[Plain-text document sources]
- - - -

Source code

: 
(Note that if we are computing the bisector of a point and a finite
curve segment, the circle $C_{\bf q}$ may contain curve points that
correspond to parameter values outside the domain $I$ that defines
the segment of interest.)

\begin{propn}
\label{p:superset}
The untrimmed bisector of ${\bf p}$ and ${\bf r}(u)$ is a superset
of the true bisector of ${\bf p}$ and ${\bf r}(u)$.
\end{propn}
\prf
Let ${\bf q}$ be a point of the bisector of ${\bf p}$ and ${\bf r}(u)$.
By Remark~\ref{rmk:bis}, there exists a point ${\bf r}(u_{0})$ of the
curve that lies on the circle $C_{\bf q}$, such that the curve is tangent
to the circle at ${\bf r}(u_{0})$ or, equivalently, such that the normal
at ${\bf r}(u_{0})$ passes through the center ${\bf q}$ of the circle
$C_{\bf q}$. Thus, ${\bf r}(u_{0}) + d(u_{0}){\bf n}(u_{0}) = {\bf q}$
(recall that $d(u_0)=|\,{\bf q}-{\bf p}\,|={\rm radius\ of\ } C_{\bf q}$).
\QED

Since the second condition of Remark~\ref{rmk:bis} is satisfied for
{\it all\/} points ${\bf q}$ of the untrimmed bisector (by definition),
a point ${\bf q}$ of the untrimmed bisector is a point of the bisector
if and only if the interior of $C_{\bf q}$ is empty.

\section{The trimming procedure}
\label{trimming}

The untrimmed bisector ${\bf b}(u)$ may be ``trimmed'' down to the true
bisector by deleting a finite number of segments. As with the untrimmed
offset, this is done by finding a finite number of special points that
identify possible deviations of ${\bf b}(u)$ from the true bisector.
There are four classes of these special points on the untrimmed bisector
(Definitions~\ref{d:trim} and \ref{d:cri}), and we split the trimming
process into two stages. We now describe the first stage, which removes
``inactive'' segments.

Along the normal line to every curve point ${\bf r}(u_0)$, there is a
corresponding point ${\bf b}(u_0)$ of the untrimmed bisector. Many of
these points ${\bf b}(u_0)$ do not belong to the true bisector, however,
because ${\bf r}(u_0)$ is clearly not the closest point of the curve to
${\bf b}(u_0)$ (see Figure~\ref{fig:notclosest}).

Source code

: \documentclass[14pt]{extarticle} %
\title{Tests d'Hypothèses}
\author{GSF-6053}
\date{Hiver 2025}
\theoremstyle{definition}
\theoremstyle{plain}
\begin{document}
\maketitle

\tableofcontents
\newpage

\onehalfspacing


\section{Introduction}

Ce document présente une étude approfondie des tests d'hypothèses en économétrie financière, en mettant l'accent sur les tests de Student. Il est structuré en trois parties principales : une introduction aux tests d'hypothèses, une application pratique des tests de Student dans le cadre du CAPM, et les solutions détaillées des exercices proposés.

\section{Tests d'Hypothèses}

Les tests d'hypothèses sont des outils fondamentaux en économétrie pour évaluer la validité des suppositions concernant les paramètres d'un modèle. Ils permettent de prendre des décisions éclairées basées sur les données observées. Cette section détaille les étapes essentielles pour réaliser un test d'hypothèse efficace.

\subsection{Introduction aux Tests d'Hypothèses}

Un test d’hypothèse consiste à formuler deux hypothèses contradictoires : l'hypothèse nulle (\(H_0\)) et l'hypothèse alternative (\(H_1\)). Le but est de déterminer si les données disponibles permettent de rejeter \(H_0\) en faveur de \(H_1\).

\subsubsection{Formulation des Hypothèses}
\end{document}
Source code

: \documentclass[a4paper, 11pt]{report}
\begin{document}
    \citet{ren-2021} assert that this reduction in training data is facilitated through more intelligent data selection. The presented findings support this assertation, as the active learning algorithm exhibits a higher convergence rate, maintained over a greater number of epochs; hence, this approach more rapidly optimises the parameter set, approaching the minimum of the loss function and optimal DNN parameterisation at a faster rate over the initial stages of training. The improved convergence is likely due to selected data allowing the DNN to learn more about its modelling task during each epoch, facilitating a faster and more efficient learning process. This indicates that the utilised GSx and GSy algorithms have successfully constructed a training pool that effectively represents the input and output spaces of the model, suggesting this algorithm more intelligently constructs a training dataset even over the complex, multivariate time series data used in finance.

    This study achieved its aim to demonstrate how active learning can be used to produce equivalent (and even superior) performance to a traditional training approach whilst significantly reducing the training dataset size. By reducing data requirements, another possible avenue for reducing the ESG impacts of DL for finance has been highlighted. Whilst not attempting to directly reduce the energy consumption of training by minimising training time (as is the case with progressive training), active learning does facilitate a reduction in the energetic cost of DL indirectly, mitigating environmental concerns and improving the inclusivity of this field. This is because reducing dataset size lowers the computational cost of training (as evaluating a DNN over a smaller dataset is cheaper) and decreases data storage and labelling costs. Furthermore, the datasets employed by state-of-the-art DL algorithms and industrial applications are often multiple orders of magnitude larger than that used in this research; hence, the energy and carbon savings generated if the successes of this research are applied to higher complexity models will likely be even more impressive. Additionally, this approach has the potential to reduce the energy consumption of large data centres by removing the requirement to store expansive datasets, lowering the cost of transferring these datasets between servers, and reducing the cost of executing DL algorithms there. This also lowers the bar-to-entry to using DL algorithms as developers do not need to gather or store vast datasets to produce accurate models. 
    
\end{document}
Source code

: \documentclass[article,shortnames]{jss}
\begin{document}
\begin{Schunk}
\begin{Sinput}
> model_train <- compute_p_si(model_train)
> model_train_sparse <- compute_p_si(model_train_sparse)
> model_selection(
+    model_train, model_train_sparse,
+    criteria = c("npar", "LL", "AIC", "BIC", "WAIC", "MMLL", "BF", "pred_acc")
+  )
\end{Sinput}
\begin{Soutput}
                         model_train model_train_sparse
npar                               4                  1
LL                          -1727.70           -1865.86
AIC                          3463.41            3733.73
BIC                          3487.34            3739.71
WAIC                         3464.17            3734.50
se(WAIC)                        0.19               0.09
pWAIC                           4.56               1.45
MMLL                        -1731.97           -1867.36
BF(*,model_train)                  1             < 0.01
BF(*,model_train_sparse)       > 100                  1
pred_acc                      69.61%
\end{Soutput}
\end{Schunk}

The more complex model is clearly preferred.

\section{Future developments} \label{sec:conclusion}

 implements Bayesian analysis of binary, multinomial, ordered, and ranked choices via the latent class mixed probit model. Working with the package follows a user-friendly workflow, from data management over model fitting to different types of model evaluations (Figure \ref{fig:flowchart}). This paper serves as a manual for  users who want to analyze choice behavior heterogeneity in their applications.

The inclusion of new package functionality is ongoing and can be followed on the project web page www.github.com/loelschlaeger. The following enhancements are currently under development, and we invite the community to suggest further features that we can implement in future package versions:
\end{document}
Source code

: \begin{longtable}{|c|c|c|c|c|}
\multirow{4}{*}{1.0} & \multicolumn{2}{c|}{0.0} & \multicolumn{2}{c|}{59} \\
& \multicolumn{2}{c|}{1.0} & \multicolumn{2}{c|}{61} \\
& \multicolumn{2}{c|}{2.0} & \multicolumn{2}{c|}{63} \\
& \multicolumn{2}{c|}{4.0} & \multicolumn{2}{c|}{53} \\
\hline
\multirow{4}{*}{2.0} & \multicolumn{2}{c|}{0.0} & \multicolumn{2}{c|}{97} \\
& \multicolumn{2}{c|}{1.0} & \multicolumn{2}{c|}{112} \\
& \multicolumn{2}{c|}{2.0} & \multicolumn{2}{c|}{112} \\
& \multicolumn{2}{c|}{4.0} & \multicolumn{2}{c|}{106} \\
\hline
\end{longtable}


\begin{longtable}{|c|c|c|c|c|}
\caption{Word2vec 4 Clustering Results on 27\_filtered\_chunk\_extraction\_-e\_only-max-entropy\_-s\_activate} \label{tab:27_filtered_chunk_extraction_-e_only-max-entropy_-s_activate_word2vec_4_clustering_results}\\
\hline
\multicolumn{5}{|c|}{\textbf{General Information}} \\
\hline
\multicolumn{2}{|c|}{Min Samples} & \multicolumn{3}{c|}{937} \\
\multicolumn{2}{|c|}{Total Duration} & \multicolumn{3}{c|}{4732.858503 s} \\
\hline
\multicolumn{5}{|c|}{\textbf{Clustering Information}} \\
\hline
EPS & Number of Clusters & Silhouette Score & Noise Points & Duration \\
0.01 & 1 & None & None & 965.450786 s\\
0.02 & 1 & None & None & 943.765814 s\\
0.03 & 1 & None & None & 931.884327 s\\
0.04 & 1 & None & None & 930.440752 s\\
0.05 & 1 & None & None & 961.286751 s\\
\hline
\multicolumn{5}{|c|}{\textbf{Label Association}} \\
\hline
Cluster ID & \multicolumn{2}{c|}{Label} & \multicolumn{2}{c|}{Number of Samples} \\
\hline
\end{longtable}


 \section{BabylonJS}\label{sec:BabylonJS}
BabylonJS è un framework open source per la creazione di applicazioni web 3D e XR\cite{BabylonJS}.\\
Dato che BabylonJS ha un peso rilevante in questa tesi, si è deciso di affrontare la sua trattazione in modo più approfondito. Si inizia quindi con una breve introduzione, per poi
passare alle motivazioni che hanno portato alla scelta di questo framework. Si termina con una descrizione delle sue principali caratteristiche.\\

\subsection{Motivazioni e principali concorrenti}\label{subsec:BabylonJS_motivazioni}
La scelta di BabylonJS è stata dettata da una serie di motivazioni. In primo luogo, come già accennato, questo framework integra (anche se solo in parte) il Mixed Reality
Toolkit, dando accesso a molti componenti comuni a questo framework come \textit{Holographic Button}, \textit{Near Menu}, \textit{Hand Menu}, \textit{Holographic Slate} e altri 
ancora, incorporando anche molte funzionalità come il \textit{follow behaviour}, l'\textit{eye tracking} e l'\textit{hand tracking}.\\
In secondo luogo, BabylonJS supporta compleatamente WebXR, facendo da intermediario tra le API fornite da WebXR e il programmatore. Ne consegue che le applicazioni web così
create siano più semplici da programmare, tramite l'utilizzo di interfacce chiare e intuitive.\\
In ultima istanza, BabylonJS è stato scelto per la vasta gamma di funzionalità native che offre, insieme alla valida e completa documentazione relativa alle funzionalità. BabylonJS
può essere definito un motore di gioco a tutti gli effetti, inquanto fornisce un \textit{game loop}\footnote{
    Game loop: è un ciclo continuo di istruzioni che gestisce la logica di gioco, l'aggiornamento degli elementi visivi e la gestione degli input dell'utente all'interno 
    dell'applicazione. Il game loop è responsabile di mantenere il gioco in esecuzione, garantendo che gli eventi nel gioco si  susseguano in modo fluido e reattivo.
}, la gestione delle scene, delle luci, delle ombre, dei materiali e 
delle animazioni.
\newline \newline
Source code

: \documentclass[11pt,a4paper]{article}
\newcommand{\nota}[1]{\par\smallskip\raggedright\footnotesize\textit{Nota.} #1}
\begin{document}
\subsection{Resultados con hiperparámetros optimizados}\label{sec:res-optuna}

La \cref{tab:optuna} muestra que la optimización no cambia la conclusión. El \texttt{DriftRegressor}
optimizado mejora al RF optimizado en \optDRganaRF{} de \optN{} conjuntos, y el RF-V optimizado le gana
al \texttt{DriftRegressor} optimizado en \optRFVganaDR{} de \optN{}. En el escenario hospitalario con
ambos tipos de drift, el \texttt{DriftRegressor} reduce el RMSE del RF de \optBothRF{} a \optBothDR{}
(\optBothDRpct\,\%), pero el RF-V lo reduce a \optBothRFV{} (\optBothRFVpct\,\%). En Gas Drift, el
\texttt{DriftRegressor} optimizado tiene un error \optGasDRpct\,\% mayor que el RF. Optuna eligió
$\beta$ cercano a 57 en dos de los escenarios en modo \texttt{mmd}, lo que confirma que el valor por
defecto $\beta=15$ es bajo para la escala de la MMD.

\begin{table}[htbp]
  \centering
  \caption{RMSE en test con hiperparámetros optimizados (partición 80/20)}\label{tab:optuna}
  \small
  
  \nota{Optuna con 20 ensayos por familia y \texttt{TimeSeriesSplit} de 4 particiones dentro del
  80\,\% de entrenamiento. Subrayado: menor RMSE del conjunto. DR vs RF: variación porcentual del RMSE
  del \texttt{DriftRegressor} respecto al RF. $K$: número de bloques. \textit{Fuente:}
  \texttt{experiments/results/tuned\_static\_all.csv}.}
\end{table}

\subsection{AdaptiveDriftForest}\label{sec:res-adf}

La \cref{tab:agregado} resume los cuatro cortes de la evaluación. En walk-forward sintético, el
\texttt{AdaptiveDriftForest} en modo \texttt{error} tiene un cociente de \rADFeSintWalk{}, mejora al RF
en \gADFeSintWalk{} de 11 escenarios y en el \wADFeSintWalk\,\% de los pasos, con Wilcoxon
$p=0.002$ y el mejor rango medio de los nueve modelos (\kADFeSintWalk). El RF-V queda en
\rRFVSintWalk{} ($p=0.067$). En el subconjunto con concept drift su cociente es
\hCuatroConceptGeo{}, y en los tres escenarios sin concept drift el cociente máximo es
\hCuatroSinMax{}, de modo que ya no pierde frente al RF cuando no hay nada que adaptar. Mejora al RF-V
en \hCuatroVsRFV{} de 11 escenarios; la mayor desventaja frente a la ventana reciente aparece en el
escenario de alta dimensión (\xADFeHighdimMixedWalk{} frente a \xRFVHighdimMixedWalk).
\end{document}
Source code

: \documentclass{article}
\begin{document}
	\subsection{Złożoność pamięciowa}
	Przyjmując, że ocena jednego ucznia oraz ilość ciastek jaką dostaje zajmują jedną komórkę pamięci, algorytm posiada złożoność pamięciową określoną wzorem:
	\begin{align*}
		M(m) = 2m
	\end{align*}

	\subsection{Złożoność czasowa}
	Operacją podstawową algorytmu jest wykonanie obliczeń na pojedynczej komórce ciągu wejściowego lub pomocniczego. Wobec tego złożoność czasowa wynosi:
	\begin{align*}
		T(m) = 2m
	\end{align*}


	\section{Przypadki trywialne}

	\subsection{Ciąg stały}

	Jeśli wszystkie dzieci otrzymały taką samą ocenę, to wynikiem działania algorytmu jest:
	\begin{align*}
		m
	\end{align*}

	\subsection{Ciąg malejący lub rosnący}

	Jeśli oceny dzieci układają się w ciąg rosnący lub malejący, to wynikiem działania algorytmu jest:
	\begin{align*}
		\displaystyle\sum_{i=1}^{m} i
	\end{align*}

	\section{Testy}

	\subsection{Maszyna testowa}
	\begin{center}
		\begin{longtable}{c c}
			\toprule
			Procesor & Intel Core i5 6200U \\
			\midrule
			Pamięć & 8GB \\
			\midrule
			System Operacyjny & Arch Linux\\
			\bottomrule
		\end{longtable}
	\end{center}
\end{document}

- - - -

#### EXERCISE REQUIREMENTS:
Copy from the entries above each line in which the string "permettent" can be found.

#### ANSWER BOX:
Les tests d'hypothèses sont des outils fondamentaux en économétrie pour évaluer la validité des suppositions concernant les paramètres d'un modèle. Ils permettent de prendre des décisions éclairées basées sur les données observées. Cette section détaille les étapes essentielles pour réaliser un test d'hypothèse efficace.
Un test d’hypothèse consiste à formuler deux hypothèses contradictoires : l'hypothèse nulle (\(H_0\)) et l'hypothèse alternative (\(H_1\)). Le but est de déterminer si les données disponibles permettent de rejeter \(H_0\) en faveur de \(H_1\).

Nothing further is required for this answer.